Ashwin Kak, a partner at the Intellecap, has seen all this up close too. He's spent years advising startups and corporates on climate strategy. He writes on LinkedIn that what troubles him is not just the absence of capital, but the presence of self-deception. 'Many of these startups live in echo chambers. They talk only to other climate founders, apply for the same grants, get the same awards. But they don't talk to customers. They don't ask: Will someone actually pay for this?'
That's not a rhetorical question. Because in Indian climate tech, even market validation is tricky.
One of the most frustrating examples Ramesh points to is a startup that helps sugarcane farmers improve their yield by 30 percent while saving 75 percent of their water. But because water isn't priced properly in India, they can't sell it as a water-saving tool.

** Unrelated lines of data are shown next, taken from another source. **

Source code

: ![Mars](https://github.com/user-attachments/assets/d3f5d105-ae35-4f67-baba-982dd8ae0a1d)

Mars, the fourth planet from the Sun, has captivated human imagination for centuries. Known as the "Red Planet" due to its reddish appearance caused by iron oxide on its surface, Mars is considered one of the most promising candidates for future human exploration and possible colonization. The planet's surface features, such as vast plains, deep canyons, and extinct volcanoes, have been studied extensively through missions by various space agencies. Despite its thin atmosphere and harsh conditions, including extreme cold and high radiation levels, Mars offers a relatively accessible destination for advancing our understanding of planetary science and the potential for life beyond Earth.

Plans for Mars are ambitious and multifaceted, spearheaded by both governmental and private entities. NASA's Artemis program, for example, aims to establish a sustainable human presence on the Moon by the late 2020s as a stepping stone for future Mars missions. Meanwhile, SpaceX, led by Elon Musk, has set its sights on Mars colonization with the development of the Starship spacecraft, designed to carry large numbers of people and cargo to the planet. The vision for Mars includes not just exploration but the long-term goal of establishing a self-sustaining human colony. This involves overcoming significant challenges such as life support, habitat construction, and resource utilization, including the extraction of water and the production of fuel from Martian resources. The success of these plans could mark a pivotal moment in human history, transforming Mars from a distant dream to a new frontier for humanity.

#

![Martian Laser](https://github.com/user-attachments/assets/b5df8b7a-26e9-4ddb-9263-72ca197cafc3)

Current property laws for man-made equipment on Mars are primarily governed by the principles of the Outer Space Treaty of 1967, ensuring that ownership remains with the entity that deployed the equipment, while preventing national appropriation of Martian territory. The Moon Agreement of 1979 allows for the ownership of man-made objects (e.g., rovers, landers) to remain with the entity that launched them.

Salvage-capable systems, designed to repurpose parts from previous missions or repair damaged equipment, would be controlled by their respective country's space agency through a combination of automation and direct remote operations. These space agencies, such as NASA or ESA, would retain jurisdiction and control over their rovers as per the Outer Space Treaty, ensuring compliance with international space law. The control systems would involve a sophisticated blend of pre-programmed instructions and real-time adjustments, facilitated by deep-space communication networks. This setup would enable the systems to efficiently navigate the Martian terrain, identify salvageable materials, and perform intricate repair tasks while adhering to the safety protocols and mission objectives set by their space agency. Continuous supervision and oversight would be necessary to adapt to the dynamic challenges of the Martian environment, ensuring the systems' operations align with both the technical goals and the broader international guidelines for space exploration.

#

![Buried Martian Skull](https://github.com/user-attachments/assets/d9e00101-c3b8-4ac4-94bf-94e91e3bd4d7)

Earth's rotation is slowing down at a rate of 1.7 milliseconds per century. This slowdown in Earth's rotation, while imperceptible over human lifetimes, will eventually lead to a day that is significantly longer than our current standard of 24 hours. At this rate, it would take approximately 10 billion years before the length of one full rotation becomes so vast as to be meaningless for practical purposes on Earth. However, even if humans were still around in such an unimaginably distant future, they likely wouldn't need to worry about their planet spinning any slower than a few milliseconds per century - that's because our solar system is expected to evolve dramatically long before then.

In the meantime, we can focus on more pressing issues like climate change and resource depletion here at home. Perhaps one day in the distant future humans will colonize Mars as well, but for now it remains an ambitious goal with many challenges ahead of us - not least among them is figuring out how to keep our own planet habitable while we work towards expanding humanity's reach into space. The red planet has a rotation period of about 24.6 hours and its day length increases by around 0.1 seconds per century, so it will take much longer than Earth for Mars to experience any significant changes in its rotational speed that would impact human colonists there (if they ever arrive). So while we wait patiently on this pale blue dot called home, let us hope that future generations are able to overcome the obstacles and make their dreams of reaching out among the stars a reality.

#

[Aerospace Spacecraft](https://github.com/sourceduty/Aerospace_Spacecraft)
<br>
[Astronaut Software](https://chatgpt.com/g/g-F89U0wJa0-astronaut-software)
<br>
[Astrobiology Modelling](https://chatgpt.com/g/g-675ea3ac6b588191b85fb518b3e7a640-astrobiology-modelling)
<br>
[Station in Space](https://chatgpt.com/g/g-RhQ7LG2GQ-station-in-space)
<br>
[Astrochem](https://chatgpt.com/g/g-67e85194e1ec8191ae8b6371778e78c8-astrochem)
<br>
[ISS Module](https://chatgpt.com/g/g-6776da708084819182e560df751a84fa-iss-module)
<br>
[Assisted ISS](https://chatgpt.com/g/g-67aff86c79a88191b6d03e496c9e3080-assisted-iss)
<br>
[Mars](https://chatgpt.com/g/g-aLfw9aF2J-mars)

They have to market it as a yield enhancer or a labour-saving device instead. 'It's absurd,' she says. 'We're depleting groundwater across the country, and we can't monetise saving it.'
This is what economists call a market failure. But in the real world, it means well-engineered solutions can't scale because no one will pay for the thing they actually fix.
The same distortion exists in waste management. Ramesh's institute found that just by managing and segregating waste properly, India could generate one to two million new jobs. But unless people are willing to pay for the collection and sorting of that waste, there's no business case to train workers or invest in systems. Cities like Indore have shown what's possible but they're outliers.
Policy can fix this, but it won't be easy. 'Pricing water would be a great start,' Ramesh says. 'Just one Mumbai has the population of four Singapore's. Think of the innovation that pricing water in just one city could unlock.' But the public appetite for such pricing reform is weak. In a survey conducted by her team, hardly anyone said they'd vote for a candidate who promised to manage water – and many of them were getting water just once every four days.
The ecosystem's immaturity doesn't stop at policy. It shows up in the teams building these companies. Kak points to a common trap: loyalty to the founding team. 'The skills needed to build a prototype are not the same ones needed to scale a company,' he says. But many startups avoid hard conversations. They keep early hires in key roles long after their relevance has expired. And the organisation stalls.
Sometimes the problem is the opposite—too much change, too fast. Kak recalls companies pivot so often they forget what they set out to solve. 'A year in, even their advisors can't explain what they do anymore. That's when the team falls apart. Then there are the branding games, he goes on to explain. This includes vanity advisory boards and overhyped impact claims,' he says.
Still, there are reasons for hope. The volume of startups entering the space has grown dramatically. 'A decade ago, I'd see one new climate startup a month,' Ramesh says. 'Now it's six or seven a week.' Not all are young. Some lack the business-sense. But they're not lacking in courage.
What they need now is an ecosystem that doesn't penalise them for the hard path they've chosen. This means investors willing to learn the science. Advisors who challenge assumptions, not just add names to decks. Customers who value what's being built. And above all, public systems that price the future properly. Because if we continue expecting climate tech to behave like software, we'll keep losing our best ideas in the valley. And in the process, we'll lose time we don't have.